Fedora provides the back-end foundation for digital repository systems responsible for managing and preserving all types of digital content.
Licensing and cost
Apache 2.0 – free.
Version 3.6.2 was released 15 November 2012. Development is ongoing. The Fedora Futures initiative was created in December 2012 to take a long-term view of Fedora development. This initiative is developing Fedora 4.0, re-architecting the software to accommodate recent software and technology advances as appropriate.
Platform and interoperability
Fedora is written in Java, and was tested under Linux, Solaris, Windows, and Mac OS X.
In the Fedora digital object model, an object consists of a persistent identifier, an XML document for object properties, and a number of datastreams each holding a content file or metadata record (the object can have more than one of each). Each object can assert relationships to any number of other objects using RDF. The XML object properties documents contain information such as an audit trail of actions that have affected the object and policies about the object; as long as these files, along with the content itself, are backed up properly, they can be used to reconstruct an entire running instance of the repository without relying on any external software.
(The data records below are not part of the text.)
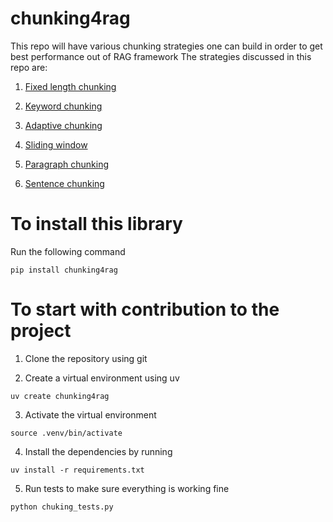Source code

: # chunking4rag
This repo will have various chunking strategies one can build in order to get best performance out of RAG framework
The strategies discussed in this repo are:
1. [Fixed length chunking](./chunkingmethods/fixed_length_chunking.py)
  
2. [Keyword chunking](./chunkingmethods/keyword_chunking.py)
  
3. [Adaptive chunking](./chunkingmethods/adaptive_chunking.py)
  
4. [Sliding window](./chunkingmethods/sliding_window_chunking.py)
    
5. [Paragraph chunking](./chunkingmethods/paragraph_chunking.py)
  
6. [Sentence chunking](./chunkingmethods/sentence_chunking.py)
  
# To install this library
Run the following command
```
pip install chunking4rag
```

# To start with contribution to the project
1. Clone the repository using git
  
2. Create a virtual environment using uv
  ```
  uv create chunking4rag
  ```
3. Activate the virtual environment
  ```
  source .venv/bin/activate
  ```
4. Install the dependencies by running
  ```
  uv install -r requirements.txt
  ```
5. Run tests to make sure everything is working fine
  ```
  python chuking_tests.py
  ```
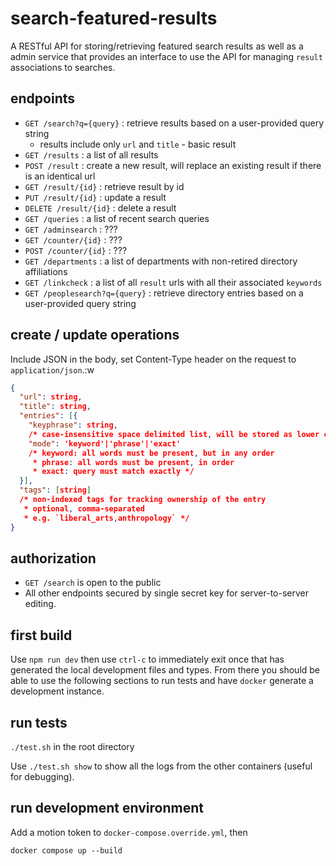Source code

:# search-featured-results

A RESTful API for storing/retrieving featured search results as well as a admin service
that provides an interface to use the API for managing `result` associations to
searches.

## endpoints

* `GET /search?q={query}` : retrieve results based on a user-provided query string
  * results include only `url` and `title` - basic result
* `GET /results` : a list of all results
* `POST /result` : create a new result, will replace an existing result if there is an identical url
* `GET /result/{id}` : retrieve result by id
* `PUT /result/{id}` : update a result
* `DELETE /result/{id}` : delete a result
* `GET /queries` : a list of recent search queries
* `GET /adminsearch` : ???
* `GET /counter/{id}` : ???
* `POST /counter/{id}` : ???
* `GET /departments` : a list of departments with non-retired directory affiliations
* `GET /linkcheck` : a list of all `result` urls with all their associated `keywords`
* `GET /peoplesearch?q={query}` : retrieve directory entries based on a user-provided query string

## create / update operations

Include JSON in the body, set Content-Type header on the request to `application/json`.:w

```json
{
  "url": string,
  "title": string,
  "entries": [{
    "keyphrase": string,
    /* case-insensitive space delimited list, will be stored as lower case keyword array */
    "mode": 'keyword'|'phrase'|'exact'
    /* keyword: all words must be present, but in any order
     * phrase: all words must be present, in order
     * exact: query must match exactly */
  }],
  "tags": [string]
  /* non-indexed tags for tracking ownership of the entry
   * optional, comma-separated
   * e.g. `liberal_arts,anthropology` */
}
```

## authorization

* `GET /search` is open to the public
* All other endpoints secured by single secret key for server-to-server editing.

## first build

Use `npm run dev` then use `ctrl-c` to immediately exit once that has generated the local development files and types.
From there you should be able to use the following sections to run tests and have `docker` generate a development instance.

## run tests

`./test.sh` in the root directory

Use `./test.sh show` to show all the logs from the other containers (useful for debugging).

## run development environment

Add a motion token to `docker-compose.override.yml`, then

`docker compose up --build`
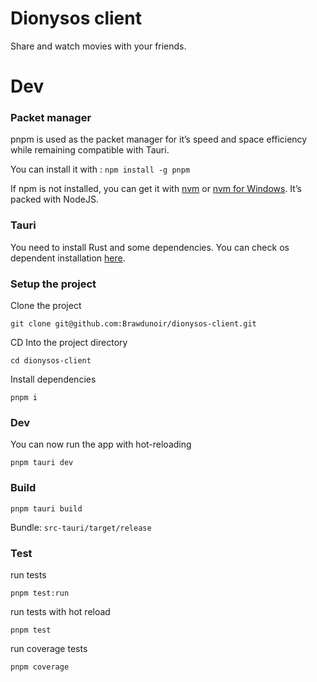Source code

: # Dionysos client
Share and watch movies with your friends.

# Dev

### Packet manager
pnpm is used as the packet manager for it’s speed and space efficiency while remaining compatible with Tauri.  

You can install it with : ```npm install -g pnpm```  

If npm is not installed, you can get it with [nvm](https://github.com/nvm-sh/nvm) or [nvm for Windows](https://github.com/coreybutler/nvm-windows). It’s packed with NodeJS.

### Tauri
You need to install Rust and some dependencies.
You can check os dependent installation [here](https://tauri.studio/v1/guides/getting-started/prerequisites/).

### Setup the project
Clone the project
```
git clone git@github.com:Brawdunoir/dionysos-client.git
```
CD Into the project directory
```
cd dionysos-client
```
Install dependencies
```
pnpm i
```

### Dev
You can now run the app with hot-reloading
```
pnpm tauri dev
```

### Build
```
pnpm tauri build
```
Bundle: ```src-tauri/target/release```

### Test
run tests
```
pnpm test:run
```
run tests with hot reload
```
pnpm test
```
run coverage tests
```
pnpm coverage
```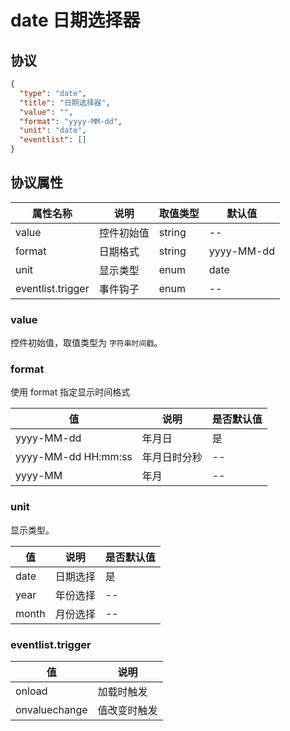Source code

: # date 日期选择器


## 协议

```json
{
  "type": "date",
  "title": "日期选择器",
  "value": "",
  "format": "yyyy-MM-dd",
  "unit": "date",
  "eventlist": []
}
```

## 协议属性
| 属性名称 | 说明 | 取值类型 | 默认值 |
| ---- | ---- | ---- | ---- |
| value | 控件初始值 | string | -- |
| format | 日期格式 | string | yyyy-MM-dd |
| unit | 显示类型 | enum | date |
| eventlist.trigger | 事件钩子 | enum | -- |

### value
控件初始值，取值类型为 `字符串时间戳`。

### format
使用 format 指定显示时间格式

| 值 | 说明 | 是否默认值 |
| ---- | ---- | ---- |
| yyyy-MM-dd | 年月日 | 是 |
| yyyy-MM-dd HH:mm:ss | 年月日时分秒 | -- |
| yyyy-MM | 年月 | -- |


### unit
显示类型。
<!-- https://element.eleme.cn/2.15/#/zh-CN/component/date-picker -->

| 值 | 说明 | 是否默认值 |
| ---- | ---- | ---- |
| date | 日期选择 | 是 |
| year | 年份选择 | -- |
| month | 月份选择 | -- |


### eventlist.trigger
| 值 | 说明 |
| ---- | ---- |
| onload | 加载时触发 |
| onvaluechange | 值改变时触发 |
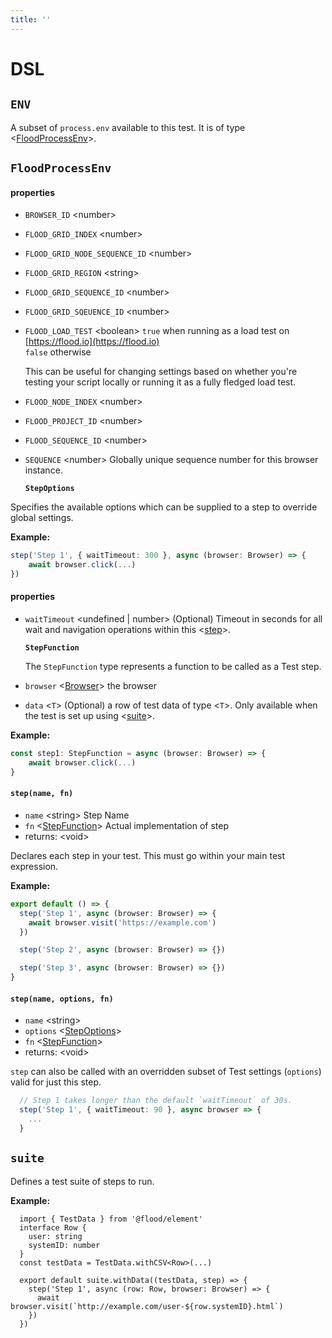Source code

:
 ```yaml
---
title: ''
---
```


# DSL

## `ENV`

A subset of `process.env` available to this test. It is of type &lt;[FloodProcessEnv](https://github.com/flood-io/element/tree/f4aa19ffab79b8eded0c80d05aa9e970f650f8ab/packages/element/api/DSL.md#floodprocessenv)&gt;.

## `FloodProcessEnv`

#### properties

* `BROWSER_ID` &lt;number&gt;       
* `FLOOD_GRID_INDEX` &lt;number&gt;       
* `FLOOD_GRID_NODE_SEQUENCE_ID` &lt;number&gt;       
* `FLOOD_GRID_REGION` &lt;string&gt;       
* `FLOOD_GRID_SEQUENCE_ID` &lt;number&gt;       
* `FLOOD_GRID_SQEUENCE_ID` &lt;number&gt;       
* `FLOOD_LOAD_TEST` &lt;boolean&gt; `true` when running as a load test on [https://flood.io](https://flood.io)  
  `false` otherwise

  This can be useful for changing settings based on whether you're  
  testing your script locally or running it as a fully fledged load test.

* `FLOOD_NODE_INDEX` &lt;number&gt;
* `FLOOD_PROJECT_ID` &lt;number&gt;       
* `FLOOD_SEQUENCE_ID` &lt;number&gt;       
* `SEQUENCE` &lt;number&gt;     Globally unique sequence number for this browser instance.  

  **`StepOptions`**

Specifies the available options which can be supplied to a step to override global settings.

**Example:**

```typescript
step('Step 1', { waitTimeout: 300 }, async (browser: Browser) => {
    await browser.click(...)
})
```

#### properties

* `waitTimeout` &lt;undefined \| number&gt; \(Optional\) Timeout in seconds for all wait and navigation operations within this &lt;[step](https://github.com/flood-io/element/tree/f4aa19ffab79b8eded0c80d05aa9e970f650f8ab/packages/element/api/DSL.md#step)&gt;.

  **`StepFunction`**

  The `StepFunction` type represents a function to be called as a Test step.

* `browser` &lt;[Browser](https://github.com/flood-io/element/tree/f4aa19ffab79b8eded0c80d05aa9e970f650f8ab/packages/element/api/Browser.md#browser)&gt; the browser
* `data` &lt;`T`&gt; \(Optional\) a row of test data of type &lt;`T`&gt;. Only available when the test is set up using &lt;[suite](https://github.com/flood-io/element/tree/f4aa19ffab79b8eded0c80d05aa9e970f650f8ab/packages/element/api/DSL.md#suite)&gt;.

**Example:**

```typescript
const step1: StepFunction = async (browser: Browser) => {
    await browser.click(...)
}
```

#### `step(name, fn)`

* `name` &lt;string&gt;   Step Name
* `fn` &lt;[StepFunction](https://github.com/flood-io/element/tree/f4aa19ffab79b8eded0c80d05aa9e970f650f8ab/packages/element/api/DSL.md#stepfunction)&gt; Actual implementation of step
* returns: &lt;void&gt;

Declares each step in your test. This must go within your main test expression.

**Example:**

```typescript
export default () => {
  step('Step 1', async (browser: Browser) => {
    await browser.visit('https://example.com')
  })

  step('Step 2', async (browser: Browser) => {})

  step('Step 3', async (browser: Browser) => {})
}
```

#### `step(name, options, fn)`

* `name` &lt;string&gt;   
* `options` &lt;[StepOptions](https://github.com/flood-io/element/tree/f4aa19ffab79b8eded0c80d05aa9e970f650f8ab/packages/element/api/DSL.md#stepoptions)&gt;   
* `fn` &lt;[StepFunction](https://github.com/flood-io/element/tree/f4aa19ffab79b8eded0c80d05aa9e970f650f8ab/packages/element/api/DSL.md#stepfunction)&gt;   
* returns: &lt;void&gt; 

`step` can also be called with an overridden subset of Test settings \(`options`\) valid for just this step.

```typescript
  // Step 1 takes longer than the default `waitTimeout` of 30s.
  step('Step 1', { waitTimeout: 90 }, async browser => {
    ...
  }
```

## `suite`

Defines a test suite of steps to run.

**Example:**

```text
  import { TestData } from '@flood/element'
  interface Row {
    user: string
    systemID: number
  }
  const testData = TestData.withCSV<Row>(...)

  export default suite.withData((testData, step) => {
    step('Step 1', async (row: Row, browser: Browser) => {
      await browser.visit(`http://example.com/user-${row.systemID}.html`)
    })
  })
```

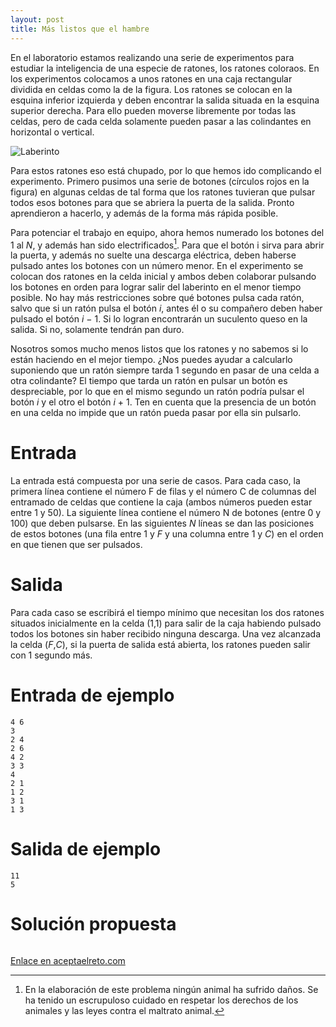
 ```yaml
---
layout: post
title: Más listos que el hambre
---
```

En el laboratorio estamos realizando una serie de experimentos para estudiar la inteligencia de una especie de ratones, los ratones coloraos. En los experimentos colocamos a unos ratones en una caja rectangular dividida en celdas como la de la figura. Los ratones se colocan en la esquina inferior izquierda y deben encontrar la salida situada en la esquina superior derecha. Para ello pueden moverse libremente por todas las celdas, pero de cada celda solamente pueden pasar a las colindantes en horizontal o vertical.

![Laberinto](https://www.aceptaelreto.com/pub/problems/v003/98/st/statements/Spanish/laberinto.svg)

Para estos ratones eso está chupado, por lo que hemos ido complicando el experimento. Primero pusimos una serie de botones (círculos rojos en la figura) en algunas celdas de tal forma que los ratones tuvieran que pulsar todos esos botones para que se abriera la puerta de la salida. Pronto aprendieron a hacerlo, y además de la forma más rápida posible.

Para potenciar el trabajo en equipo, ahora hemos numerado los botones del 1 al *N*, y además han sido electrificados[^1]. Para que el botón i sirva para abrir la puerta, y además no suelte una descarga eléctrica, deben haberse pulsado antes los botones con un número menor. En el experimento se colocan dos ratones en la celda inicial y ambos deben colaborar pulsando los botones en orden para lograr salir del laberinto en el menor tiempo posible. No hay más restricciones sobre qué botones pulsa cada ratón, salvo que si un ratón pulsa el botón *i*, antes él o su compañero deben haber pulsado el botón *i* − 1. Si lo logran encontrarán un suculento queso en la salida. Si no, solamente tendrán pan duro.

Nosotros somos mucho menos listos que los ratones y no sabemos si lo están haciendo en el mejor tiempo. ¿Nos puedes ayudar a calcularlo suponiendo que un ratón siempre tarda 1 segundo en pasar de una celda a otra colindante? El tiempo que tarda un ratón en pulsar un botón es despreciable, por lo que en el mismo segundo un ratón podría pulsar el botón *i* y el otro el botón *i* + 1. Ten en cuenta que la presencia de un botón en una celda no impide que un ratón pueda pasar por ella sin pulsarlo.

# Entrada

La entrada está compuesta por una serie de casos. Para cada caso, la primera línea contiene el número F de filas y el número C de columnas del entramado de celdas que contiene la caja (ambos números pueden estar entre 1 y 50). La siguiente línea contiene el número N de botones (entre 0 y 100) que deben pulsarse. En las siguientes *N* líneas se dan las posiciones de estos botones (una fila entre 1 y *F* y una columna entre 1 y *C*) en el orden en que tienen que ser pulsados.

# Salida

Para cada caso se escribirá el tiempo mínimo que necesitan los dos ratones situados inicialmente en la celda (1,1) para salir de la caja habiendo pulsado todos los botones sin haber recibido ninguna descarga. Una vez alcanzada la celda (*F*,*C*), si la puerta de salida está abierta, los ratones pueden salir con 1 segundo más.

# Entrada de ejemplo

```
4 6
3
2 4
2 6
4 2
3 3
4
2 1
1 2
3 1
1 3
```

# Salida de ejemplo

```
11
5
```
# Solución propuesta

``` python

```

[Enlace en aceptaelreto.com](https://www.aceptaelreto.com/problem/statement.php?id=345&potw=1)

[^1]: En la elaboración de este problema ningún animal ha sufrido daños. Se ha tenido un escrupuloso cuidado en respetar los derechos de los animales y las leyes contra el maltrato animal.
While the Fedora Repository is capable of operating as a standalone content server, it is designed for use with other software to provide full system functionality. Such software might include authoring or ingest applications, search engines, workflow management, or security components such as user identity management.
Documentation and user support
The Fedora Commons community is extensive, with active user and developer mailing lists; DuraSpace also hosts a Fedora wiki, which includes tutorials, user and installation guides, and other resources. The Fedora site also links to a number of registered service providers, which offer assistance with design, installation, and implementation.
Fedora provides a web-based Administrator GUI for low-level object editing; users, however, interact with the repository using APIs for management, access, search, and queries. Usability more broadly is dependent on the interfaces that the system administrator has chosen as front ends for the APIs: this model was chosen so that different interfaces can be designed to suit different needs. The Fedora wiki includes a registry of community-developed software that provides these kinds of interfaces; frameworks to facilitate such development include Hydra and Islandora.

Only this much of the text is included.